— Task item —
Read through the listing, and wherever a line holds the word "所以者何", return it.

— Data records —
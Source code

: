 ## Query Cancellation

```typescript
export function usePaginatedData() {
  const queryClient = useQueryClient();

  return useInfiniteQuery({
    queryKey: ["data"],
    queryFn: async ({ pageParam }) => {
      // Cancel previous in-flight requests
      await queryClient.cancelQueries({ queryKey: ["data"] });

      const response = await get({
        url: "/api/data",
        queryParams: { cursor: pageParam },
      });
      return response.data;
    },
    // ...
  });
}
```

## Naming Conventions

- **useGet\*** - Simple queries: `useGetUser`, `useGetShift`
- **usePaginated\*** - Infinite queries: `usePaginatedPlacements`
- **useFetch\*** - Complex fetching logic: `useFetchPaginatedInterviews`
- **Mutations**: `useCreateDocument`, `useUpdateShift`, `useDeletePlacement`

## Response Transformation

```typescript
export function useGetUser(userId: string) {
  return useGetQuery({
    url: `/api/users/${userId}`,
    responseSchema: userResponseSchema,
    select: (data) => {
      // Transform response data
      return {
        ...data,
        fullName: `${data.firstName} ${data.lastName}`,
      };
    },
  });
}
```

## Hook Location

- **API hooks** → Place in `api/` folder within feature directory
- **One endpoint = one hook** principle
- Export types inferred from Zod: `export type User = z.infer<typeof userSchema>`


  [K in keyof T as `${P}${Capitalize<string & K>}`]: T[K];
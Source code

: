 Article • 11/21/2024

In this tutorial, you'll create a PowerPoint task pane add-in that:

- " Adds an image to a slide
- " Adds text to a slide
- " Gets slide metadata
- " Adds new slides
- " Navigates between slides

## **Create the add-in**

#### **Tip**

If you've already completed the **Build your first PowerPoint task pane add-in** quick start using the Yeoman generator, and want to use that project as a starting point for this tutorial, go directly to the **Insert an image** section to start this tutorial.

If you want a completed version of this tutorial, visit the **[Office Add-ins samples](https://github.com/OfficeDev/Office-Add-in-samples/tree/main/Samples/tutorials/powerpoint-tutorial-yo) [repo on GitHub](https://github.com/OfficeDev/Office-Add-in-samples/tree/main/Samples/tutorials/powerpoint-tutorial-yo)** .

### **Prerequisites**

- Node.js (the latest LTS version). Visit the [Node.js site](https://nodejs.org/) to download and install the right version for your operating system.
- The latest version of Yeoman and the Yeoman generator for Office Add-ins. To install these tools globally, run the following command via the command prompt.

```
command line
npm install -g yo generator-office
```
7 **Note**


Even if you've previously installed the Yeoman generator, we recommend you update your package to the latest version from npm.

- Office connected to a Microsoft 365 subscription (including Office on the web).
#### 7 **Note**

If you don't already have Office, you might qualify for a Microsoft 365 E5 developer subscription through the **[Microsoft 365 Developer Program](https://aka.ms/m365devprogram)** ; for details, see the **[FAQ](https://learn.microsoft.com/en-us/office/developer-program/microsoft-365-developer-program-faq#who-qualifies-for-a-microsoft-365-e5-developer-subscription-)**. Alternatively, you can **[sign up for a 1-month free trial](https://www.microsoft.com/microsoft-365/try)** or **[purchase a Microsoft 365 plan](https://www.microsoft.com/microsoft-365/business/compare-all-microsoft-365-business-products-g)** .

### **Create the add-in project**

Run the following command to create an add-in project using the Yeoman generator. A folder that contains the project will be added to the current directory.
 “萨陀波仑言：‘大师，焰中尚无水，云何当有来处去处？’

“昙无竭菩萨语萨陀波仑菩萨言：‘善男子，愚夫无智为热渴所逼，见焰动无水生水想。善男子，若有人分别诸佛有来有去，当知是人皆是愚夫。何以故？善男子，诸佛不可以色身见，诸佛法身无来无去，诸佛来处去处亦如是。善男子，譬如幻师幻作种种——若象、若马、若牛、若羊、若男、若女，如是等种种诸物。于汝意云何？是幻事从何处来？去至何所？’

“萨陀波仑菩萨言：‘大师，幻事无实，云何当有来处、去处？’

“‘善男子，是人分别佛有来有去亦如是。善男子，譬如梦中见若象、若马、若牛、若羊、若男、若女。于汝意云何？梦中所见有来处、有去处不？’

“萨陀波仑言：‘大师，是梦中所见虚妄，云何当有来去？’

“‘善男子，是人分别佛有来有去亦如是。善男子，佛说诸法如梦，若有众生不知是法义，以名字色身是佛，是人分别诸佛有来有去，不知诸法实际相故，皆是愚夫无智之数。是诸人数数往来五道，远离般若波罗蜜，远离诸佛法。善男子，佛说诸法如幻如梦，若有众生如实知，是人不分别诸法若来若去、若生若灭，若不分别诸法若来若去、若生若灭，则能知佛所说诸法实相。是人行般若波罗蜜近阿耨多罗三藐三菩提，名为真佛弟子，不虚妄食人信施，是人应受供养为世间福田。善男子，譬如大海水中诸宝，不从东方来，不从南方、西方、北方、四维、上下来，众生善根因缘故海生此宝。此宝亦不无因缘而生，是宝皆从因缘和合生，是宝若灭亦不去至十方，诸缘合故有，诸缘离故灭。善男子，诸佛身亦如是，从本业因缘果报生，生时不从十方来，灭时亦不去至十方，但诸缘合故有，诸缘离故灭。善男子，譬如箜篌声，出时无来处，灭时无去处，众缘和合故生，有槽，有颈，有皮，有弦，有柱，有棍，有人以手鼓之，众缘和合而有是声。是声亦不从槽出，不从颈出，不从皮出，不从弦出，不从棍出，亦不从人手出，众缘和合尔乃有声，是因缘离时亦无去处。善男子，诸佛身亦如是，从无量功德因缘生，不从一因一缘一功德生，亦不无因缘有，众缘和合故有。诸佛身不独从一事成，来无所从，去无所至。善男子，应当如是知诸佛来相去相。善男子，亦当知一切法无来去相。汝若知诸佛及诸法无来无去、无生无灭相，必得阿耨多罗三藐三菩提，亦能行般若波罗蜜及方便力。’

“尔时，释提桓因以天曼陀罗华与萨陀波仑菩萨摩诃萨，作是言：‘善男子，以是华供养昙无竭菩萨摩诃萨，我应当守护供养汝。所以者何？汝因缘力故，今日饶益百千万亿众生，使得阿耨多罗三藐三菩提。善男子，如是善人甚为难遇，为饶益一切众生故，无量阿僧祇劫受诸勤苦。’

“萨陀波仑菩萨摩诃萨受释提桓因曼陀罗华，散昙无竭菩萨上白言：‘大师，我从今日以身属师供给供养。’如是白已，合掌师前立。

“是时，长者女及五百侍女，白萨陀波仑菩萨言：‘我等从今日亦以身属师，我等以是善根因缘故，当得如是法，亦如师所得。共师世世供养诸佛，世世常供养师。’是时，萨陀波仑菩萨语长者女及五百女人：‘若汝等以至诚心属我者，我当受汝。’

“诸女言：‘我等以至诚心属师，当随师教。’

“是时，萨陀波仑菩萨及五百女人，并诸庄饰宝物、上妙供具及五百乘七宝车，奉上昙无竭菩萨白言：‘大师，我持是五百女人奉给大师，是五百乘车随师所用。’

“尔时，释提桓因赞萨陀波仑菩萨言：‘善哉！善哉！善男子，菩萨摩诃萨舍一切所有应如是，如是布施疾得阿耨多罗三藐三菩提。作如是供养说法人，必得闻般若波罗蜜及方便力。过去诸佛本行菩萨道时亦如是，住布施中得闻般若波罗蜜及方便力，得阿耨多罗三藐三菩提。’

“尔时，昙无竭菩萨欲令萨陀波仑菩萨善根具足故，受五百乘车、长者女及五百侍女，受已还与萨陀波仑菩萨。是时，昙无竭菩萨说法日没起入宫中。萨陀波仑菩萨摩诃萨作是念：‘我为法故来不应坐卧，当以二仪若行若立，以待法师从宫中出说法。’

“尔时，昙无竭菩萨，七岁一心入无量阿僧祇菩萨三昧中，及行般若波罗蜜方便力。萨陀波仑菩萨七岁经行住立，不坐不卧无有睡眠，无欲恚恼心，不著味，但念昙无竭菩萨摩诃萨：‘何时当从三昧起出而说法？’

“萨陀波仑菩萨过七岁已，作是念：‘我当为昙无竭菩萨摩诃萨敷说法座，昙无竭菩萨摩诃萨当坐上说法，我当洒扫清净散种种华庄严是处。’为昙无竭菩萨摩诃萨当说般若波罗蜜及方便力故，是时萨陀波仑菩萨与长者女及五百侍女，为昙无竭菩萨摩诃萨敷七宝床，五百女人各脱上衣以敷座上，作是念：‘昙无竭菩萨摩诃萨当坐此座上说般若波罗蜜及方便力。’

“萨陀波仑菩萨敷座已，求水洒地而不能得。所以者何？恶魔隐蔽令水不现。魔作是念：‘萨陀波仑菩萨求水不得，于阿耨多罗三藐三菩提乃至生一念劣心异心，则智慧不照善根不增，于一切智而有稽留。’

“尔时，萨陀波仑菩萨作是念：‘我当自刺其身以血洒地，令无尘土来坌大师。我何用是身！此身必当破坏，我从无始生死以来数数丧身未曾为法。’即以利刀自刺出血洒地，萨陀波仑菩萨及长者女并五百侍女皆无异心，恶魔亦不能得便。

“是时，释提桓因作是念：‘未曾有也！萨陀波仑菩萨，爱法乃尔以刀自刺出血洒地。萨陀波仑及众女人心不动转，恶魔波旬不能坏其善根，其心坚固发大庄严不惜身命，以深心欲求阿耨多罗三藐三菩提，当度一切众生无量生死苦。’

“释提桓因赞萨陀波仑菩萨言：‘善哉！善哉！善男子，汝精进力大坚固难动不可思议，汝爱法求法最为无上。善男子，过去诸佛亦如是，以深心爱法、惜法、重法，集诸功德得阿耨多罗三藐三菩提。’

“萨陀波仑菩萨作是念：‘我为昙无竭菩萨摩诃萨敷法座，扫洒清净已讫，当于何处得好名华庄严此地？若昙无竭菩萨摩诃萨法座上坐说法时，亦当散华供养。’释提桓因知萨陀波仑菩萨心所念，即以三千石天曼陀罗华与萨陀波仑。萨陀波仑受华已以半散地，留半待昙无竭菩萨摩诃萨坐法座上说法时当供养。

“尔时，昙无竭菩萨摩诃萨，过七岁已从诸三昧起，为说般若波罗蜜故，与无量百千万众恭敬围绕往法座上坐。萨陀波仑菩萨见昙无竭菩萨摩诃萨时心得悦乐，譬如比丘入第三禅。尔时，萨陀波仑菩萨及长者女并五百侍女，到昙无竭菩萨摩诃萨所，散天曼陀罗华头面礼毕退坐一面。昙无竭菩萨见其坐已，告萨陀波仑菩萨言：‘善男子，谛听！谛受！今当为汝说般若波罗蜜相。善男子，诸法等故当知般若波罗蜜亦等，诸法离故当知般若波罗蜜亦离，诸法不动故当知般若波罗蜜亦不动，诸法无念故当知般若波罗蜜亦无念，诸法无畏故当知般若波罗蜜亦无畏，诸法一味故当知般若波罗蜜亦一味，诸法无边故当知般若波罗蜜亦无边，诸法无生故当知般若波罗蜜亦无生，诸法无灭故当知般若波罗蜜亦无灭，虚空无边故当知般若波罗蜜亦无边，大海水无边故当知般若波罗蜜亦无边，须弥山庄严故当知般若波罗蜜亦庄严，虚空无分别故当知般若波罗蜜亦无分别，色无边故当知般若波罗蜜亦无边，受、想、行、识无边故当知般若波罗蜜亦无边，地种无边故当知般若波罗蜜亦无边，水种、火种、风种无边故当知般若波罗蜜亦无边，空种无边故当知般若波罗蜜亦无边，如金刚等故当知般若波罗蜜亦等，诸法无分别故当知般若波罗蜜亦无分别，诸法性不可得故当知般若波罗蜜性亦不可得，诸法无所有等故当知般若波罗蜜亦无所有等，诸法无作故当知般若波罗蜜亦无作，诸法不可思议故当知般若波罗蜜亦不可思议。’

— Written solution —
“尔时，释提桓因以天曼陀罗华与萨陀波仑菩萨摩诃萨，作是言：‘善男子，以是华供养昙无竭菩萨摩诃萨，我应当守护供养汝。所以者何？汝因缘力故，今日饶益百千万亿众生，使得阿耨多罗三藐三菩提。善男子，如是善人甚为难遇，为饶益一切众生故，无量阿僧祇劫受诸勤苦。’
“萨陀波仑菩萨敷座已，求水洒地而不能得。所以者何？恶魔隐蔽令水不现。魔作是念：‘萨陀波仑菩萨求水不得，于阿耨多罗三藐三菩提乃至生一念劣心异心，则智慧不照善根不增，于一切智而有稽留。’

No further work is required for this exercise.